That the Toronto Maple Leafs are on the verge of firing their GM is completely understandable and predictable. The John Ferguson era in Toronto has been nothing short of an unmitigated disaster, chock-full of terrible player personnel decisions that will take his eventual successor years to remedy.

Of course the Leafs are going to fire Ferguson. That makes sense. What doesn't is the bevy of names that have surfaced as potential replacements.

If recent reports are to be believed and the Leafs are intent on handing the keys to the kingdom to the likes of Glenn Healy, Mark Messier, Joe Nieuwendyk, Colin Campbell, Doug Gilmour or Steve Yzerman, then they're basically on the verge of making a blunder every bit as monumental as the one they made when they hired Ferguson to run their hockey operations in the summer of 2003.

So let's get this straight, shall we? The organization that just last summer tried to hire a babysitter for its GM because he lacked the requisite savvy and experience after four years of doing the job, is thinking of installing somebody who has no experience at the job at all?

This, dear readers, would be complete lunacy and that's saying something for the Leafs, an organization with a long and proud history of stupidity and incompetence.

The only one of these people who has any kind of experience is Campbell, but he was a coach and for the past decade has spent his time running the league's hockey operations department. That hardly makes him qualified to turn the fortunes of a team around. Healy, a good friend of Leafs board chairman Larry Tanenbaum, is a top-notch broadcaster who has zero experience in management. Gilmour hated scouting so much the Leafs changed his job description and Nieuwendyk has less than a year's experience working for the Florida Panthers, one of the worst-run organizations in the NHL.

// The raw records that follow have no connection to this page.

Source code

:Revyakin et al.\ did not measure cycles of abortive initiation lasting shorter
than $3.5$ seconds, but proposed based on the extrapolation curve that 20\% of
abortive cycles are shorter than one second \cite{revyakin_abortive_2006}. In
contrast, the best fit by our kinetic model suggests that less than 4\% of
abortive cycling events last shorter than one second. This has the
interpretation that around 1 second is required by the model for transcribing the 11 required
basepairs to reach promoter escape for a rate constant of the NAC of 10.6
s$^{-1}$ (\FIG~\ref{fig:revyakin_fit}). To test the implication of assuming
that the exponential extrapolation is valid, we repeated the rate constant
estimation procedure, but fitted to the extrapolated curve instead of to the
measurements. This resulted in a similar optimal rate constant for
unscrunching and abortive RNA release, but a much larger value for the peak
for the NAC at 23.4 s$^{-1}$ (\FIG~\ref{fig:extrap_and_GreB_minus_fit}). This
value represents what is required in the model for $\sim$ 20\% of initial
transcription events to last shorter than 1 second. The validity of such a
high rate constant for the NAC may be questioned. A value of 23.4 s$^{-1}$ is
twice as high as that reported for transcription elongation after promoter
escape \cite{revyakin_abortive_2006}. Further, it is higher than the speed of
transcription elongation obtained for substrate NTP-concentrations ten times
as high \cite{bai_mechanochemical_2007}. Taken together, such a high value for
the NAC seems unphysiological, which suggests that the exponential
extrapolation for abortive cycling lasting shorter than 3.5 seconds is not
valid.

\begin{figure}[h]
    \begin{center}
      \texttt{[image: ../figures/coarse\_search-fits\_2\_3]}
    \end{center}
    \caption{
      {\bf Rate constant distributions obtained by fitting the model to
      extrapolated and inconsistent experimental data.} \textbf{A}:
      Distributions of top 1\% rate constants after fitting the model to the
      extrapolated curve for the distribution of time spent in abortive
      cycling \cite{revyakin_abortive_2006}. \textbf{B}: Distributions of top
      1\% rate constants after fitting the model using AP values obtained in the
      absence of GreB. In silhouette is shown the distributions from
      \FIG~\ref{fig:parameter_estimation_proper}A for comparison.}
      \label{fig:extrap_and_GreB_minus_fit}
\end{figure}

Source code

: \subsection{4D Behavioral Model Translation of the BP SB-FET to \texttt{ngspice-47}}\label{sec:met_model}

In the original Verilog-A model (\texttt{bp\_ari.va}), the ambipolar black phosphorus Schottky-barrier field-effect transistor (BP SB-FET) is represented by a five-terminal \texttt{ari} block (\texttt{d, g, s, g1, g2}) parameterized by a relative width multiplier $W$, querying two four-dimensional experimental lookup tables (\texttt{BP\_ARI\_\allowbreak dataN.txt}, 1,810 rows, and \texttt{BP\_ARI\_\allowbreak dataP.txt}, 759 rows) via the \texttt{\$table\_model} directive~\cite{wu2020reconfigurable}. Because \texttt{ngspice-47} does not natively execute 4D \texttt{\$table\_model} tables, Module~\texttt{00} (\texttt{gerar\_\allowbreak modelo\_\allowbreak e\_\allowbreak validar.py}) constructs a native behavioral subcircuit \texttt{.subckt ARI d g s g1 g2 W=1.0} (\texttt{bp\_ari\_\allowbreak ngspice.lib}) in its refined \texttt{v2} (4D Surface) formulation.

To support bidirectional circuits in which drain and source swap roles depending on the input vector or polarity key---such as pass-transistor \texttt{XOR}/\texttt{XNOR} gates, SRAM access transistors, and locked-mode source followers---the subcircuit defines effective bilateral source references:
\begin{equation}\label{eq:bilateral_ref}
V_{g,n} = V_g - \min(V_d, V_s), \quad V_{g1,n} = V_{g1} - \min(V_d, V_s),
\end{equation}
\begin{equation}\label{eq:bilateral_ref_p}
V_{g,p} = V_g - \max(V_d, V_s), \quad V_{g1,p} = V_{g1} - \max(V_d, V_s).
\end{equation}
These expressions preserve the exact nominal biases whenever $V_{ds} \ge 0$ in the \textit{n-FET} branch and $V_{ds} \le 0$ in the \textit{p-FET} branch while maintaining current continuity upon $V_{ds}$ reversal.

What the Leafs need now more than ever is a competent hockey man who can come in and clean this situation up, a person with a solid hockey background who will be given unfettered authority to execute a rebuilding program that has vision and foresight as its building blocks.

What they don't need are former players who have never sat in an arena in Moose Jaw or negotiated a contract, but think they can do the job because they had what it took to be a star on the ice.

That's not to say Nieuwendyk or Healy or Messier or Yzerman or Gilmour might not become a stellar GM in the league someday. After all, Bob Clarke stepped off the ice and into the GM's office in Philadelphia. But he'll be the first to say he didn't have a clue what it took to be a GM and only survived because he was mentored for three years by former Flyers GM Keith Allen. Who's going to do that in Toronto? If Healy is the president and Messier the GM, how is one of those guys going to teach the other?

Let teams like the New York Islanders do this kind of thing. The stakes in Toronto are simply too high for them to hand the reins to these guys. Now that Brett Hull has been named co-GM in Dallas, others will consider doing the same kind of thing, but Hull is no more the GM in Dallas at the moment than the equipment guys. Les Jackson, the other co-GM, is the one doing the real work when it comes to making hockey decisions.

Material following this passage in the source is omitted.